30’lu yaşların en başındayım ve kendimi çok daha doğru tanımlayabiliyorum. Soru sormamam gerektiğini daha iyi biliyorum. Bu yüzden teknik olarak reddedilmeyle çok fazla yüz yüze kalmıyorum. Hissettiğim gibi, duygularımla, kendim gibi davranmaya çalıştığım için hayat doğru organizasyonu yapıyor. Eskiden düşünmeden hareket edip bir şeyleri değiştirmeye çalıştığınızda, sorular sormanız gerekince ortamda oluşan negatif elektrik size red cevabı olarak geri dönüyordu. Şu anda çok şükür, bir soru, bir onay bir red gibi bir durumda değilim. Duygularıma göre hareket ediyorum, bu yüzden her şey daha olumlu oluyor.

Duygularınızı çok belli eder misiniz?

Hem de çok. Hem sevdiğimi hem sevmediğimi. Kendim gibi davranıyorum.

Sizi ünlü biriyle aşk yaşarken görmedik. “Bu camiadan biriyle birlikte olmam” mı diyorsunuz yoksa?
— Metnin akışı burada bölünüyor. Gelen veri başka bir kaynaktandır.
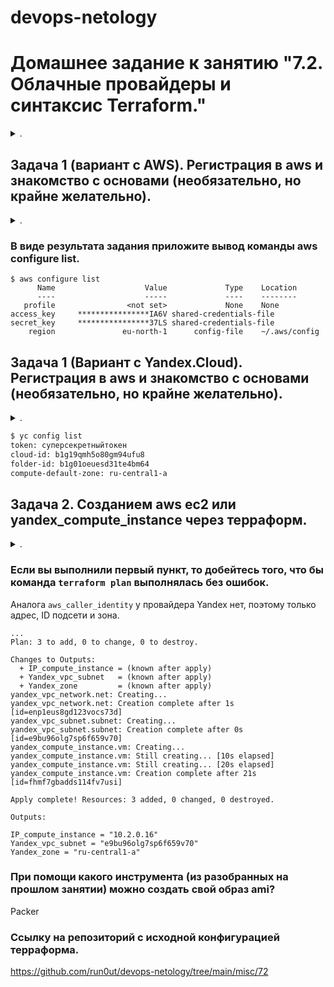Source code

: devops-netology
===============

# Домашнее задание к занятию "7.2. Облачные провайдеры и синтаксис Terraform."

<details><summary>.</summary>

> Зачастую разбираться в новых инструментах гораздо интересней понимая то, как они работают изнутри. 
Поэтому в рамках первого *необязательного* задания предлагается завести свою учетную запись в AWS (Amazon Web Services) или Yandex.Cloud.
Идеально будет познакомится с обоими облаками, потому что они отличаются. 

</details>

## Задача 1 (вариант с AWS). Регистрация в aws и знакомство с основами (необязательно, но крайне желательно).

<details><summary>.</summary>

> Остальные задания можно будет выполнять и без этого аккаунта, но с ним можно будет увидеть полный цикл процессов. 
> 
> AWS предоставляет достаточно много бесплатных ресурсов в первых год после регистрации, подробно описано [здесь](https://aws.amazon.com/free/).
> 1. Создайте аккаут aws.
> 1. Установите c aws-cli https://aws.amazon.com/cli/.
> 1. Выполните первичную настройку aws-sli https://docs.aws.amazon.com/cli/latest/userguide/cli-configure-quickstart.html.
> 1. Создайте IAM политику для терраформа c правами
>     * AmazonEC2FullAccess
>     * AmazonS3FullAccess
>     * AmazonDynamoDBFullAccess
>     * AmazonRDSFullAccess
>     * CloudWatchFullAccess
>     * IAMFullAccess
> 1. Добавьте переменные окружения 
>     ```
>     export AWS_ACCESS_KEY_ID=(your access key id)
>     export AWS_SECRET_ACCESS_KEY=(your secret access key)
>     ```
> 1. Создайте, остановите и удалите ec2 инстанс (любой с пометкой `free tier`) через веб интерфейс. 
> 
> В виде результата задания приложите вывод команды `aws configure list`.

</details>

### В виде результата задания приложите вывод команды aws configure list.
```log
$ aws configure list
      Name                    Value             Type    Location
      ----                    -----             ----    --------
   profile                <not set>             None    None
access_key     ****************IA6V shared-credentials-file
secret_key     ****************37LS shared-credentials-file
    region               eu-north-1      config-file    ~/.aws/config
```

## Задача 1 (Вариант с Yandex.Cloud). Регистрация в aws и знакомство с основами (необязательно, но крайне желательно).

<details><summary>.</summary>

> 1. Подробная инструкция на русском языке содержится [здесь](https://cloud.yandex.ru/docs/solutions/infrastructure-management/terraform-quickstart).
> 2. Обратите внимание на период бесплатного использования после регистрации аккаунта. 
> 3. Используйте раздел "Подготовьте облако к работе" для регистрации аккаунта. Далее раздел "Настройте провайдер" для подготовки базового терраформ конфига.
> 4. Воспользуйтесь [инструкцией](https://registry.terraform.io/providers/yandex-cloud/yandex/latest/docs) на сайте терраформа, что бы не указывать авторизационный токен в коде, а терраформ провайдер брал его из переменных окружений.

</details>

```bash
$ yc config list
token: суперсекретныйтокен
cloud-id: b1g19qmh5o80gm94ufu8
folder-id: b1g01oeuesd31te4bm64
compute-default-zone: ru-central1-a
```

## Задача 2. Созданием aws ec2 или yandex_compute_instance через терраформ. 

<details><summary>.</summary>

> 1. В каталоге `terraform` вашего основного репозитория, который был создан в начале курсе, создайте файл `main.tf` и `versions.tf`.
> 2. Зарегистрируйте провайдер 
>    1. для [aws](https://registry.terraform.io/providers/hashicorp/aws/latest/docs). В файл `main.tf` добавьте блок `provider`, а в `versions.tf` блок `terraform` с вложенным блоком `required_providers`. Укажите любой выбранный вами регион внутри блока `provider`.
>    2. либо для [yandex.cloud](https://registry.terraform.io/providers/yandex-cloud/yandex/latest/docs). Подробную инструкцию можно найти [здесь](https://cloud.yandex.ru/docs/solutions/infrastructure-management/terraform-quickstart).
> 3. Внимание! В гит репозиторий нельзя пушить ваши личные ключи доступа к аккаунту. Поэтому в предыдущем задании мы указывали их в виде переменных окружения. 
> 4. В файле `main.tf` воспользуйтесь блоком `data "aws_ami` для поиска ami образа последнего Ubuntu.  
> 5. В файле `main.tf` создайте рессурс 
>    1. либо [ec2 instance](https://registry.terraform.io/providers/hashicorp/aws/latest/docs/resources/instance).
>    Постарайтесь указать как можно больше параметров для его определения. Минимальный набор параметров указан в первом блоке `Example Usage`, но желательно, указать большее количество параметров.
>    2. либо [yandex_compute_image](https://registry.terraform.io/providers/yandex-cloud/yandex/latest/docs/resources/compute_image).
> 6. Также в случае использования aws:
>    1. Добавьте data-блоки `aws_caller_identity` и `aws_region`.
>    2. В файл `outputs.tf` поместить блоки `output` с данными об используемых в данный момент: 
>        * AWS account ID,
>        * AWS user ID,
>        * AWS регион, который используется в данный момент, 
>        * Приватный IP ec2 инстансы,
>        * Идентификатор подсети в которой создан инстанс.  
> 7. Если вы выполнили первый пункт, то добейтесь того, что бы команда `terraform plan` выполнялась без ошибок. 
> 
> 
> В качестве результата задания предоставьте:
> 1. Ответ на вопрос: при помощи какого инструмента (из разобранных на прошлом занятии) можно создать свой образ ami?
> 1. Ссылку на репозиторий с исходной конфигурацией терраформа. 

</details> 

### Если вы выполнили первый пункт, то добейтесь того, что бы команда `terraform plan` выполнялась без ошибок. 

Аналога `aws_caller_identity` у провайдера Yandex нет, поэтому только адрес, ID подсети и зона.
```log
...
Plan: 3 to add, 0 to change, 0 to destroy.

Changes to Outputs:
  + IP_compute_instance = (known after apply)
  + Yandex_vpc_subnet   = (known after apply)
  + Yandex_zone         = (known after apply)
yandex_vpc_network.net: Creating...
yandex_vpc_network.net: Creation complete after 1s [id=enp1eus8gd123vocs73d]
yandex_vpc_subnet.subnet: Creating...
yandex_vpc_subnet.subnet: Creation complete after 0s [id=e9bu96olg7sp6f659v70]
yandex_compute_instance.vm: Creating...
yandex_compute_instance.vm: Still creating... [10s elapsed]
yandex_compute_instance.vm: Still creating... [20s elapsed]
yandex_compute_instance.vm: Creation complete after 21s [id=fhmf7gbadds114fv7usi]

Apply complete! Resources: 3 added, 0 changed, 0 destroyed.

Outputs:

IP_compute_instance = "10.2.0.16"
Yandex_vpc_subnet = "e9bu96olg7sp6f659v70"
Yandex_zone = "ru-central1-a"
```

### При помощи какого инструмента (из разобранных на прошлом занятии) можно создать свой образ ami?

Packer

### Ссылку на репозиторий с исходной конфигурацией терраформа. 

https://github.com/run0ut/devops-netology/tree/main/misc/72
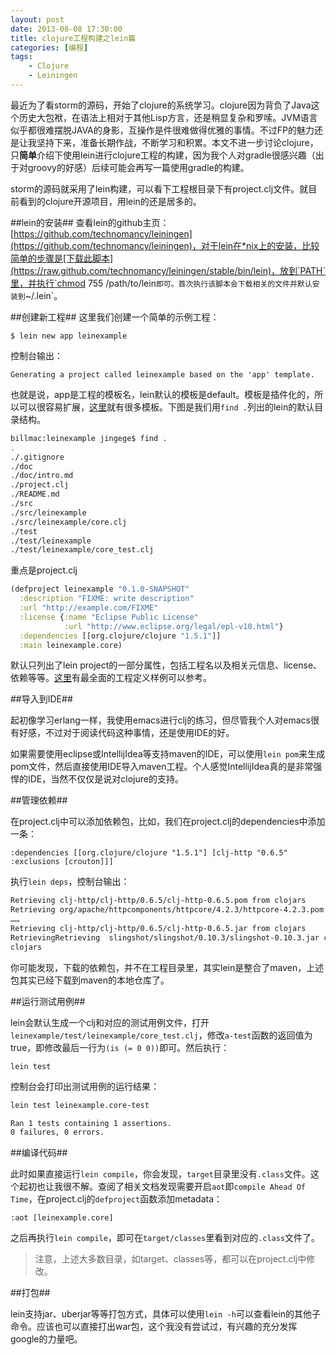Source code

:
 ```yaml
---
layout: post
date: 2013-08-08 17:30:00
title: clojure工程构建之lein篇
categories: [编程]
tags: 
	- Clojure
	- Leiningen
---
```


最近为了看storm的源码，开始了clojure的系统学习。clojure因为背负了Java这个历史大包袱，在语法上相对于其他Lisp方言，还是稍显复杂和罗嗦。JVM语言似乎都很难摆脱JAVA的身影，互操作是件很难做得优雅的事情。不过FP的魅力还是让我坚持下来，准备长期作战，不断学习和积累。本文不进一步讨论clojure，只**简单**介绍下使用lein进行clojure工程的构建，因为我个人对gradle很感兴趣（出于对groovy的好感）后续可能会再写一篇使用gradle的构建。

storm的源码就采用了lein构建，可以看下工程根目录下有project.clj文件。就目前看到的clojure开源项目，用lein的还是居多的。

##lein的安装##
查看lein的github主页：[https://github.com/technomancy/leiningen](https://github.com/technomancy/leiningen)，对于lein在*nix上的安装，比较简单的步骤是[下载此脚本](https://raw.github.com/technomancy/leiningen/stable/bin/lein)，放到`PATH`里，并执行`chmod 755 /path/to/lein`即可。首次执行该脚本会下载相关的文件并默认安装到`~/.lein`。

##创建新工程##
这里我们创建一个简单的示例工程：

`$ lein new app leinexample`

控制台输出：

`Generating a project called leinexample based on the 'app' template.`

也就是说，app是工程的模板名，lein默认的模板是default。模板是插件化的，所以可以很容易扩展，[这里](https://clojars.org/search?q=lein-template)就有很多模板。下图是我们用`find .`列出的lein的默认目录结构。

```bash
billmac:leinexample jingege$ find .
.
./.gitignore
./doc
./doc/intro.md
./project.clj
./README.md
./src
./src/leinexample
./src/leinexample/core.clj
./test
./test/leinexample
./test/leinexample/core_test.clj
```

重点是project.clj

```clojure
(defproject leinexample "0.1.0-SNAPSHOT"
  :description "FIXME: write description"
  :url "http://example.com/FIXME"
  :license {:name "Eclipse Public License"
            :url "http://www.eclipse.org/legal/epl-v10.html"}
  :dependencies [[org.clojure/clojure "1.5.1"]]
  :main leinexample.core)
```

默认只列出了lein project的一部分属性，包括工程名以及相关元信息、license、依赖等等。[这里](https://github.com/technomancy/leiningen/blob/stable/sample.project.clj)有最全面的工程定义样例可以参考。

##导入到IDE##

起初像学习erlang一样，我使用emacs进行clj的练习，但尽管我个人对emacs很有好感，不过对于阅读代码这种事情，还是使用IDE的好。

如果需要使用eclipse或IntellijIdea等支持maven的IDE，可以使用`lein pom`来生成pom文件，然后直接使用IDE导入maven工程。个人感觉IntellijIdea真的是非常强悍的IDE，当然不仅仅是说对clojure的支持。

##管理依赖##

在project.clj中可以添加依赖包，比如，我们在project.clj的dependencies中添加一条：

`:dependencies [[org.clojure/clojure "1.5.1"] [clj-http "0.6.5" :exclusions [crouton]]]`

执行`lein deps`，控制台输出：

```bash
Retrieving clj-http/clj-http/0.6.5/clj-http-0.6.5.pom from clojars
Retrieving org/apache/httpcomponents/httpcore/4.2.3/httpcore-4.2.3.pom from central
……
Retrieving clj-http/clj-http/0.6.5/clj-http-0.6.5.jar from clojars
RetrievingRetrieving  slingshot/slingshot/0.10.3/slingshot-0.10.3.jar cheshire/cheshire/5.0.2/cheshire-5.0.2.jarfrom  from clojars
clojars
```

你可能发现，下载的依赖包，并不在工程目录里，其实lein是整合了maven，上述包其实已经下载到maven的本地仓库了。

##运行测试用例##

lein会默认生成一个clj和对应的测试用例文件，打开`leinexample/test/leinexample/core_test.clj`，修改`a-test`函数的返回值为true，即修改最后一行为`(is (= 0 0))`即可。然后执行：

`lein test`

控制台会打印出测试用例的运行结果：

```bash
lein test leinexample.core-test

Ran 1 tests containing 1 assertions.
0 failures, 0 errors.
```

##编译代码##

此时如果直接运行`lein compile`，你会发现，`target`目录里没有`.class`文件。这个起初也让我很不解。查阅了相关文档发现需要开启`aot`即`compile Ahead Of Time`，在project.clj的`defproject`函数添加metadata：

`:aot [leinexample.core]`

之后再执行`lein compile`，即可在`target/classes`里看到对应的`.class`文件了。

>注意，上述大多数目录，如target、classes等，都可以在project.clj中修改。

##打包##

lein支持jar、uberjar等等打包方式，具体可以使用`lein -h`可以查看lein的其他子命令。应该也可以直接打出war包，这个我没有尝试过，有兴趣的充分发挥google的力量吧。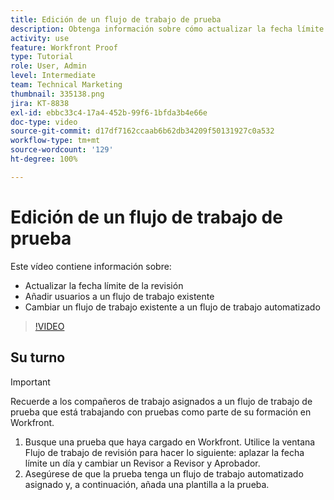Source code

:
 ```yaml
---
title: Edición de un flujo de trabajo de prueba
description: Obtenga información sobre cómo actualizar la fecha límite de la revisión, agregar usuarios a un flujo de trabajo existente y cambiar un flujo de trabajo existente a uno automatizado en  [!DNL  Workfront].
activity: use
feature: Workfront Proof
type: Tutorial
role: User, Admin
level: Intermediate
team: Technical Marketing
thumbnail: 335138.png
jira: KT-8838
exl-id: ebbc33c4-17a4-452b-99f6-1bfda3b4e66e
doc-type: video
source-git-commit: d17df7162ccaab6b62db34209f50131927c0a532
workflow-type: tm+mt
source-wordcount: '129'
ht-degree: 100%

---
```


# Edición de un flujo de trabajo de prueba

Este vídeo contiene información sobre:

* Actualizar la fecha límite de la revisión
* Añadir usuarios a un flujo de trabajo existente
* Cambiar un flujo de trabajo existente a un flujo de trabajo automatizado

>[!VIDEO](https://video.tv.adobe.com/v/335138/?quality=12&learn=on&enablevpops)

## Su turno

>[!IMPORTANT]
>
>Recuerde a los compañeros de trabajo asignados a un flujo de trabajo de prueba que está trabajando con pruebas como parte de su formación en Workfront.

1. Busque una prueba que haya cargado en Workfront. Utilice la ventana Flujo de trabajo de revisión para hacer lo siguiente: aplazar la fecha límite un día y cambiar un Revisor a Revisor y Aprobador.
1. Asegúrese de que la prueba tenga un flujo de trabajo automatizado asignado y, a continuación, añada una plantilla a la prueba.



<!--
## Learn more
* Add stages and users to an automated workflow on a proof
* Convert a basic workflow to an automated workflow on a proof
* Create or edit an automated workflow for an existing proof
* Edit proof stages and reviewers
-->
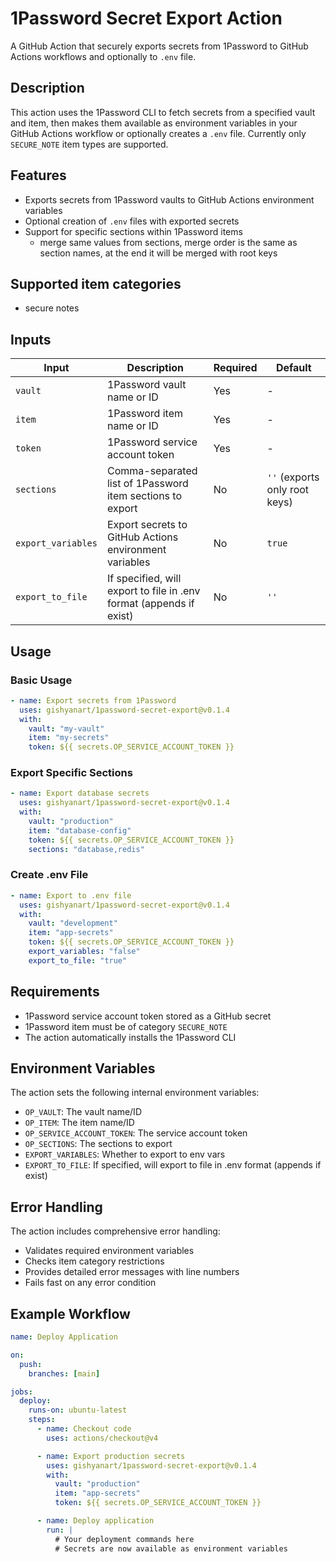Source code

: # 1Password Secret Export Action

A GitHub Action that securely exports secrets from 1Password to GitHub Actions workflows and optionally to `.env` file.

## Description

This action uses the 1Password CLI to fetch secrets from a specified vault and item, then makes them available as environment variables in your GitHub Actions workflow or optionally creates a `.env` file. Currently only `SECURE_NOTE` item types are supported.

## Features

- Exports secrets from 1Password vaults to GitHub Actions environment variables
- Optional creation of `.env` files with exported secrets
- Support for specific sections within 1Password items
  - merge same values from sections, merge order is the same as section names, at the end it will be merged with root keys

## Supported item categories

- secure notes

## Inputs

| Input              | Description                                                         | Required | Default                       |
| ------------------ | ------------------------------------------------------------------- | -------- | ----------------------------- |
| `vault`            | 1Password vault name or ID                                          | Yes      | -                             |
| `item`             | 1Password item name or ID                                           | Yes      | -                             |
| `token`            | 1Password service account token                                     | Yes      | -                             |
| `sections`         | Comma-separated list of 1Password item sections to export           | No       | `''` (exports only root keys) |
| `export_variables` | Export secrets to GitHub Actions environment variables              | No       | `true`                        |
| `export_to_file`   | If specified, will export to file in .env format (appends if exist) | No       | `''`                          |

## Usage

### Basic Usage

```yaml
- name: Export secrets from 1Password
  uses: gishyanart/1password-secret-export@v0.1.4
  with:
    vault: "my-vault"
    item: "my-secrets"
    token: ${{ secrets.OP_SERVICE_ACCOUNT_TOKEN }}
```

### Export Specific Sections

```yaml
- name: Export database secrets
  uses: gishyanart/1password-secret-export@v0.1.4
  with:
    vault: "production"
    item: "database-config"
    token: ${{ secrets.OP_SERVICE_ACCOUNT_TOKEN }}
    sections: "database,redis"
```

### Create .env File

```yaml
- name: Export to .env file
  uses: gishyanart/1password-secret-export@v0.1.4
  with:
    vault: "development"
    item: "app-secrets"
    token: ${{ secrets.OP_SERVICE_ACCOUNT_TOKEN }}
    export_variables: "false"
    export_to_file: "true"
```

## Requirements

- 1Password service account token stored as a GitHub secret
- 1Password item must be of category `SECURE_NOTE`
- The action automatically installs the 1Password CLI

## Environment Variables

The action sets the following internal environment variables:

- `OP_VAULT`: The vault name/ID
- `OP_ITEM`: The item name/ID
- `OP_SERVICE_ACCOUNT_TOKEN`: The service account token
- `OP_SECTIONS`: The sections to export
- `EXPORT_VARIABLES`: Whether to export to env vars
- `EXPORT_TO_FILE`: If specified, will export to file in .env format (appends if exist)

## Error Handling

The action includes comprehensive error handling:

- Validates required environment variables
- Checks item category restrictions
- Provides detailed error messages with line numbers
- Fails fast on any error condition

## Example Workflow

```yaml
name: Deploy Application

on:
  push:
    branches: [main]

jobs:
  deploy:
    runs-on: ubuntu-latest
    steps:
      - name: Checkout code
        uses: actions/checkout@v4

      - name: Export production secrets
        uses: gishyanart/1password-secret-export@v0.1.4
        with:
          vault: "production"
          item: "app-secrets"
          token: ${{ secrets.OP_SERVICE_ACCOUNT_TOKEN }}

      - name: Deploy application
        run: |
          # Your deployment commands here
          # Secrets are now available as environment variables
```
Sektörle ilgili, şöhretle ilgili bir sevgili beklentim yok. Gönlümden böyle bir şey de geçirmiyorum. Benim için önemli olan benim hayran olabileceğim, benim fanatiği olabileceğim, gidip kendisinden imzalı fotoğraf isteyeceğim, hiç kimsenin tanımadığı bir sevgilidir. Bundan daha kaliteli bir şöhret mekanizması tanımıyorum.